Dalam majalah asuhan Buya Hamka ini, karya KH. Hasyim Asy’ari yang sudah diterjemahkan ke bahasa Indonesia diberi judul Sebaran Mutiara. Diambil dari buku karya KH. Hasyim berjudul “Al-Durarul Muntatsirah fii Masaa`il Tis’ata ‘Asyarah” yang ditashhih oleh Abdi Manaf Murtadlo pada 14 September 1940.
Tulisan dimulai dengan sabda Nabi yang diriwayatkan oleh Abu Hurairah bahwa kelak akan terjadi fitnah. Dan yang bisa selamat dari fitnah itu adalah orang-orang alim yang menetapi ilmunya.
Di antara fitnah atau musibah yang mendera umat Islam adalah pengakuan guru tarekat dan pengakuan tentang wali. Ada juga yang mengaku menjadi wali quthub, bahkan menjadi Imam Mahdi.
Melihat fenomena demikian, KH. Hasyim Asy’ari mengingatkan umat Islam agar tidak melakukan sesuatu sehingga sebelum mengetahui hukum Allah atasnya. Bila mempunyai kemampuan membaca kitab, bisa langsung melihat ke kitab yang muktabar. Jika awam, maka bisa bertanya kepada orang alim yang adil.

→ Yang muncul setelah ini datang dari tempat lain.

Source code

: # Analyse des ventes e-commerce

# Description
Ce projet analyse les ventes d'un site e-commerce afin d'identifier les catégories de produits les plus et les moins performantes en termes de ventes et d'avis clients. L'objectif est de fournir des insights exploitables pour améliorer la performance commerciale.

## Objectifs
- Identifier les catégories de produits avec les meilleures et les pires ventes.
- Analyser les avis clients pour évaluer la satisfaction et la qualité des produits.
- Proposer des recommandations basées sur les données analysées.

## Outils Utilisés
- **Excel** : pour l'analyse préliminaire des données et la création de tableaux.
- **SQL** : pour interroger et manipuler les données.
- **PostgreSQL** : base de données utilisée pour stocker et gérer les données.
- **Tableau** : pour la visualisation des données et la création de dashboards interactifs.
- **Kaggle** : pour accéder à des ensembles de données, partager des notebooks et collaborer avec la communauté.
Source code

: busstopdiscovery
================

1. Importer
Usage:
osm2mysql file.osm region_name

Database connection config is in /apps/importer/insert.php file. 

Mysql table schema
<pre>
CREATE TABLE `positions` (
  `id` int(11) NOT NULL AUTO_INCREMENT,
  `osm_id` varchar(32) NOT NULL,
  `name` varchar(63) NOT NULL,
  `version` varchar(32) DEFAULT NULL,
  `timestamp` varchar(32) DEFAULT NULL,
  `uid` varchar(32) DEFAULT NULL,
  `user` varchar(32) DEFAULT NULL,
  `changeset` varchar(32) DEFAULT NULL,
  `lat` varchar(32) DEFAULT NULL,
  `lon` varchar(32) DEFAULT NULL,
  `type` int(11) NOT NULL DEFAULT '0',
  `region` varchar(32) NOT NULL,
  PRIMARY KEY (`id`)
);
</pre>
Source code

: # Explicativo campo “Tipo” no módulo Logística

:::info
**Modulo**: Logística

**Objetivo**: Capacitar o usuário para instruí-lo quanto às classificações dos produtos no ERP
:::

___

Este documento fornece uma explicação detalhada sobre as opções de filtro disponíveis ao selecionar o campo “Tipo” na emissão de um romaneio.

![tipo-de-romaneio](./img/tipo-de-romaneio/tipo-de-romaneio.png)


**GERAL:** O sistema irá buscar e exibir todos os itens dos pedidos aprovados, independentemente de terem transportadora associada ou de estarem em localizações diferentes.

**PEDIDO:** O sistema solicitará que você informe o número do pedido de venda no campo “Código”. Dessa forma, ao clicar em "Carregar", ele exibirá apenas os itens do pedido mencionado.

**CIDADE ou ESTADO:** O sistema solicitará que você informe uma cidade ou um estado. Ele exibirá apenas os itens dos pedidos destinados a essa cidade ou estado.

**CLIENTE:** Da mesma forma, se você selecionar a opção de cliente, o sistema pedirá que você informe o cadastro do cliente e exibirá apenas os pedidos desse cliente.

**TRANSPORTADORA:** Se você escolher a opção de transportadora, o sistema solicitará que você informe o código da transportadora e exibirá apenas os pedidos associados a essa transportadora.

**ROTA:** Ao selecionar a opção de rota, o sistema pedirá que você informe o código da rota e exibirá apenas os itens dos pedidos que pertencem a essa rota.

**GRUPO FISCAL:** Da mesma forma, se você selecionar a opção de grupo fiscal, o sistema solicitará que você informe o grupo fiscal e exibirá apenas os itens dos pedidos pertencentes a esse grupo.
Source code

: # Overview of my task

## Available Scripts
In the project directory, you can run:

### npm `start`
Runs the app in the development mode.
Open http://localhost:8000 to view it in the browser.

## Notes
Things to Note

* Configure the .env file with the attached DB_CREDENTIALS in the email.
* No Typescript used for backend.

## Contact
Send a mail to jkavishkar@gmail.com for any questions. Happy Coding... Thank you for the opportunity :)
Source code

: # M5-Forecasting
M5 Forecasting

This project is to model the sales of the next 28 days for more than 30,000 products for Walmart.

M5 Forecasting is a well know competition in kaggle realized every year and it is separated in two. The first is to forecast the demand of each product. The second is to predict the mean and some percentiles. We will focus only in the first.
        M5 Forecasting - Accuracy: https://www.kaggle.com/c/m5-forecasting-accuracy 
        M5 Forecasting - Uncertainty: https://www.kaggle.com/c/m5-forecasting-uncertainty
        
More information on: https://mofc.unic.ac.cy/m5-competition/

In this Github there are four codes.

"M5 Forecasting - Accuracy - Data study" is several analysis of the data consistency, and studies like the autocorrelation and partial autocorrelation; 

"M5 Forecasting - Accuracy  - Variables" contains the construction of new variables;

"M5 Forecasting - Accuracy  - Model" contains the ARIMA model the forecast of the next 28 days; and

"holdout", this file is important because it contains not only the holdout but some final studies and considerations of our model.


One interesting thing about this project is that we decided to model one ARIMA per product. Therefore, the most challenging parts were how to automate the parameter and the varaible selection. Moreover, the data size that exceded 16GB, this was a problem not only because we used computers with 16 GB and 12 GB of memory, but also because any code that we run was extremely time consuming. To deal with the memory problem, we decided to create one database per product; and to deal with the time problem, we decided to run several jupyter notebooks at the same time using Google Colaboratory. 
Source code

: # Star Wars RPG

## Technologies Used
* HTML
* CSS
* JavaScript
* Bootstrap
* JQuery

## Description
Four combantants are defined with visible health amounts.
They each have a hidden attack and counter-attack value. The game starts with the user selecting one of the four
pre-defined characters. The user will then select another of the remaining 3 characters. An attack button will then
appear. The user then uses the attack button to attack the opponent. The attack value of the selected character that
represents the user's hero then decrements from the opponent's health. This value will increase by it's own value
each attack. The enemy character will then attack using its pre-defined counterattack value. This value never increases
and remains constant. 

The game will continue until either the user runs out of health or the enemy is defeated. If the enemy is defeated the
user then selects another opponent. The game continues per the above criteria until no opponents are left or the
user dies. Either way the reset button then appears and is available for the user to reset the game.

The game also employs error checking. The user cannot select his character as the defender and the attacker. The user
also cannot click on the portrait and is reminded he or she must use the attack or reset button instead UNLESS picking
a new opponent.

Perhatikan tujuan KH. Haysim Asy’ari menulis risalah yang tebalnya 24 halaman ini;
“Itulah sebabnja maka tulisan ini kutulis untuk menerangkan perbedaan antara Waliullah jang benar dan wali-wali2an yang salah serta penerangan tentang beberapa masalah jang kadang2 masih samar bagi kebanjakan orang, dan tjara jang saja pakai ialah dengan tjara tanja djawab.”